I was eleven when it happened and remember the rumors first and then - very late - the reports of an "incident" - of course everything was "under control". The truth came slowly during the next few days.
And then we waited anxiously when the "cloud" would cross our area and if it would rain in these days - it did. Contaminated particles were washed out from the cloud and hit the ground. All the firefighters had endless decontamination drills. It was very threatening - and we would not play outside, the school breaks were in the house. We would not eat mushrooms, beans, peas, and wild game - the dosis has not returned to "normal" . Some do not eat these things until today - and it happened quite some hundreds of kilometers away from Bavaria.

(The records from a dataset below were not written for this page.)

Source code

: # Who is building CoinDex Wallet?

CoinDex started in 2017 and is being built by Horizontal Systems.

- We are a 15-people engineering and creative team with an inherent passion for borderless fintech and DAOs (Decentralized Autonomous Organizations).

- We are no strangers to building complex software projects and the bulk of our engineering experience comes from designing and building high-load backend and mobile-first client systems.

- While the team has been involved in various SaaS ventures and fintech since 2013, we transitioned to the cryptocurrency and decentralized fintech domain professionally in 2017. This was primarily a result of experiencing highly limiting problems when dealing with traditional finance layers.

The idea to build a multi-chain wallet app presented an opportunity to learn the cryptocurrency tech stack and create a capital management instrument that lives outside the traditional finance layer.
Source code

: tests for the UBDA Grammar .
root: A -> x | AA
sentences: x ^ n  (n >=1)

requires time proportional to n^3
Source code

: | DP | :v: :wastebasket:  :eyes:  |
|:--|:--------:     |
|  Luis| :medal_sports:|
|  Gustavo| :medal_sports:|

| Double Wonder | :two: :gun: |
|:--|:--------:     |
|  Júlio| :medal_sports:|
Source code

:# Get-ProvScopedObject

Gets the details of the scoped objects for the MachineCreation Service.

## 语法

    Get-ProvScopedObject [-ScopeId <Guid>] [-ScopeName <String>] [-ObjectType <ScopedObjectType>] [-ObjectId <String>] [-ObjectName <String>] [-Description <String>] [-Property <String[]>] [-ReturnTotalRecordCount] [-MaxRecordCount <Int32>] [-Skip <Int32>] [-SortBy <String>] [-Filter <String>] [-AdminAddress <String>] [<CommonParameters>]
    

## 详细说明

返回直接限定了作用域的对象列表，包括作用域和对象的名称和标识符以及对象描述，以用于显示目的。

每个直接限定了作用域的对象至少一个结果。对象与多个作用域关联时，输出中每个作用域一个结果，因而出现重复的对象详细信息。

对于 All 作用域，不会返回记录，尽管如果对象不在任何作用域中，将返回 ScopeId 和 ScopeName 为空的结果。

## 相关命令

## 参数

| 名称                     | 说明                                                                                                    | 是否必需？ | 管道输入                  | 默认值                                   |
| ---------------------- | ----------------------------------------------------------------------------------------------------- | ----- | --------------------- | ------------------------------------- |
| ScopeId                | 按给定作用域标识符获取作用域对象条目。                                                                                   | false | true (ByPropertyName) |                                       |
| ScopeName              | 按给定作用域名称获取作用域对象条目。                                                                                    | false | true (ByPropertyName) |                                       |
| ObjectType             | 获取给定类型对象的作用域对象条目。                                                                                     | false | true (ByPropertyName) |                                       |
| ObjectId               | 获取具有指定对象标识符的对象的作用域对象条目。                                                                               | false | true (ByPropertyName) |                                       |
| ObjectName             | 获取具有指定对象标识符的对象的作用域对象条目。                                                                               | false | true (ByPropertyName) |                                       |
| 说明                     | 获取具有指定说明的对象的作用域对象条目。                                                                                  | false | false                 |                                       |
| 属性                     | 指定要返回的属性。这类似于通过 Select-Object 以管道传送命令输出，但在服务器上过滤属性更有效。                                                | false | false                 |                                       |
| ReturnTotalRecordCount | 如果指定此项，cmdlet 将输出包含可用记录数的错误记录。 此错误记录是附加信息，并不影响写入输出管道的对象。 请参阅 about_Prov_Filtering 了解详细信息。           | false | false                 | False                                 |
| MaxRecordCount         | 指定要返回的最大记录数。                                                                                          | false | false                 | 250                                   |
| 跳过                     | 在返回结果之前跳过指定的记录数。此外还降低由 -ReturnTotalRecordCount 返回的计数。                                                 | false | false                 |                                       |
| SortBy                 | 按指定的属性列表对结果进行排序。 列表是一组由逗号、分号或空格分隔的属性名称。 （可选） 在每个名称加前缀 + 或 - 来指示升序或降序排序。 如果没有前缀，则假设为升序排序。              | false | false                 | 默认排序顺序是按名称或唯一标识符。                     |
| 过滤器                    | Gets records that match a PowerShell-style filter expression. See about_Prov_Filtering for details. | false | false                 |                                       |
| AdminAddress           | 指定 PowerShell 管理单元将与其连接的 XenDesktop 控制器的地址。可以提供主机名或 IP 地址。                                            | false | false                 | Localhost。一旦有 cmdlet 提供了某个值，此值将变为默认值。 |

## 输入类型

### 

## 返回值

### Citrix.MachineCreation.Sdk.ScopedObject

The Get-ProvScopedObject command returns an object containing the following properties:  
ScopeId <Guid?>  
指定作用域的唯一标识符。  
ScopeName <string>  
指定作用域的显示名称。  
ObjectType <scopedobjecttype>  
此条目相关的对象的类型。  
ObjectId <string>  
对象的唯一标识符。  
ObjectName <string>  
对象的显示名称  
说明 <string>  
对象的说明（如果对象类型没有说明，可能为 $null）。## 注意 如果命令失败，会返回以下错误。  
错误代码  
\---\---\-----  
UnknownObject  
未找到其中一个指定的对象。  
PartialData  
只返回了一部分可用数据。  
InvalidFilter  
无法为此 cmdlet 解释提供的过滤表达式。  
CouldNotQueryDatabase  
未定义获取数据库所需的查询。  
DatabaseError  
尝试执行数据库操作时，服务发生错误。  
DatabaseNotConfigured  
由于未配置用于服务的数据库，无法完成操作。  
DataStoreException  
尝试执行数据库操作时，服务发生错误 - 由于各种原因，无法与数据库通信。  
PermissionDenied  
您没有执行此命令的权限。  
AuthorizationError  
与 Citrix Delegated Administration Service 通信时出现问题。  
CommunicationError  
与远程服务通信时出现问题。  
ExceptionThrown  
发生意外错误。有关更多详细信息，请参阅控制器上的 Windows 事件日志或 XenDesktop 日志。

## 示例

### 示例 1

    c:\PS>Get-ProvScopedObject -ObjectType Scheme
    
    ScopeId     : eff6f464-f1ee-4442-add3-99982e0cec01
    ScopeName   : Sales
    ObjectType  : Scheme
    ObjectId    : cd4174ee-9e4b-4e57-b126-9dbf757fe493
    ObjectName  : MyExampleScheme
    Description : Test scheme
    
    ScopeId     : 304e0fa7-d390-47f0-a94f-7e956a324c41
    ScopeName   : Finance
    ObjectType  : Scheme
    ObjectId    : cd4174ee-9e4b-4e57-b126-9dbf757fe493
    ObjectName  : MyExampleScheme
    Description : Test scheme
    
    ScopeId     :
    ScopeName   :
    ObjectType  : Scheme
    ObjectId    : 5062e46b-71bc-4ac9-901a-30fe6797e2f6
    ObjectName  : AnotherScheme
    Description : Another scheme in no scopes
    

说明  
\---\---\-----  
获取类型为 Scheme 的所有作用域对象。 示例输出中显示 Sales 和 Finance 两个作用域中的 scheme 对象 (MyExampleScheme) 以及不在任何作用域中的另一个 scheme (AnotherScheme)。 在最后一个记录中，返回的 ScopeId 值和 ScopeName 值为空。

There are still some plants of the Chernobyl-type (with little improvements) that produce electricity right in our neighbourhood - just over the Czech-border, less than 20 km from the frontier. Why is it that they place te atomic plants near the frontiers? It is always said that chances of a big accident are "minimal" but if it happens the outcome is terrible. What if Sept 11th would not have hit the twin towers but an atomic power- plant? I am very critical about these things you see - but I see too that atomic energy is a way to get independent from OPEC etc...
Are you in the US sure that no fallout is left from the surface-tests of the atomic bombs in the 50s? Makes me shiver when I think of what they told the soldiers back then (do not look into the light, take cover, wait there until the pressure-wave passes - then "charge".)